Michael Williams

Personal information
- Born: 1 June 1971 (age 54)

Sport
- Country: Saint Vincent and the Grenadines
- Sport: Athletics

= Michael Williams (sprinter) =

Vincentian sprinter (born 1971)

Michael Williams (born 1 June 1971) is a Vincentian sprinter. He competed at the 1988 Summer Olympics and the 1992 Summer Olympics.

==Career==
Williams was part of the first Saint Vincent and the Grenadines team to compete at the Summer Olympics in 1988 at Seoul, South Korea, he was the youngest member of the team and at 17 years 116 days he still is the youngest Vincentian to compete at the Summer Olympics to date.
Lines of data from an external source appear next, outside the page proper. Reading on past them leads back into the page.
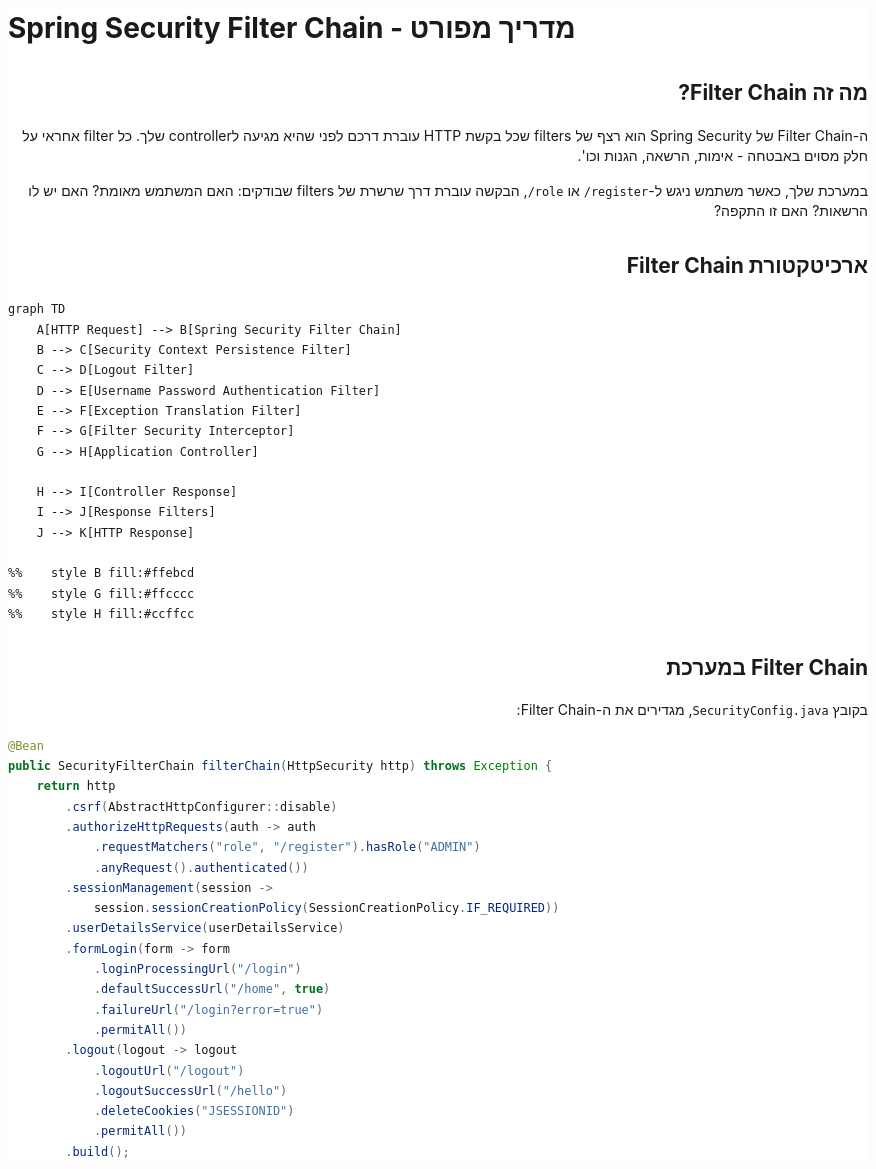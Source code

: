 # Spring Security Filter Chain - מדריך מפורט

<div dir="rtl">

## מה זה Filter Chain?

ה-Filter Chain של Spring Security הוא רצף של filters שכל בקשת HTTP עוברת דרכם לפני שהיא מגיעה לcontroller שלך. כל filter אחראי על חלק מסוים באבטחה - אימות, הרשאה, הגנות וכו'.

במערכת שלך, כאשר משתמש ניגש ל-`register/` או `role/`, הבקשה עוברת דרך שרשרת של filters שבודקים: האם המשתמש מאומת? האם יש לו הרשאות? האם זו התקפה?

## ארכיטקטורת Filter Chain

</div>

```mermaid
graph TD
    A[HTTP Request] --> B[Spring Security Filter Chain]
    B --> C[Security Context Persistence Filter]
    C --> D[Logout Filter]
    D --> E[Username Password Authentication Filter]
    E --> F[Exception Translation Filter]
    F --> G[Filter Security Interceptor]
    G --> H[Application Controller]
    
    H --> I[Controller Response]
    I --> J[Response Filters]
    J --> K[HTTP Response]
    
%%    style B fill:#ffebcd
%%    style G fill:#ffcccc
%%    style H fill:#ccffcc
```

<div dir="rtl">

## Filter Chain במערכת

בקובץ `SecurityConfig.java`, מגדירים את ה-Filter Chain:

</div>

```java
@Bean
public SecurityFilterChain filterChain(HttpSecurity http) throws Exception {
    return http
        .csrf(AbstractHttpConfigurer::disable)
        .authorizeHttpRequests(auth -> auth
            .requestMatchers("role", "/register").hasRole("ADMIN")
            .anyRequest().authenticated())
        .sessionManagement(session ->
            session.sessionCreationPolicy(SessionCreationPolicy.IF_REQUIRED))
        .userDetailsService(userDetailsService)
        .formLogin(form -> form
            .loginProcessingUrl("/login")
            .defaultSuccessUrl("/home", true)
            .failureUrl("/login?error=true")
            .permitAll())
        .logout(logout -> logout
            .logoutUrl("/logout")
            .logoutSuccessUrl("/hello")
            .deleteCookies("JSESSIONID")
            .permitAll())
        .build();
```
In Seoul Williams competed in the 400 metres he ran in heat 6 in a time of 51.22 seconds and came in 7th out of the seven runners so didn't qualify for the next round.

Williams then competed for the UCLA Bruins track and field team, where he was a 1992 and 1994 NCAA Division I Outdoor Track and Field Championships All-American on their 4 × 400 m relay team.

Four years later he was running in his second Summer Olympics this time held in Barcelona, Spain, this time he was competing with teammates Lenford O'Garro, Eversley Linley and Eswort Coombs in the 4 x 400 metres relay, between them they ran in a time of 3:10.21, and finished seventh in there heat after Barbados got disqualified which was 11 seconds behind the USA team which included Michael Johnson, so they didn't qualify for the next round.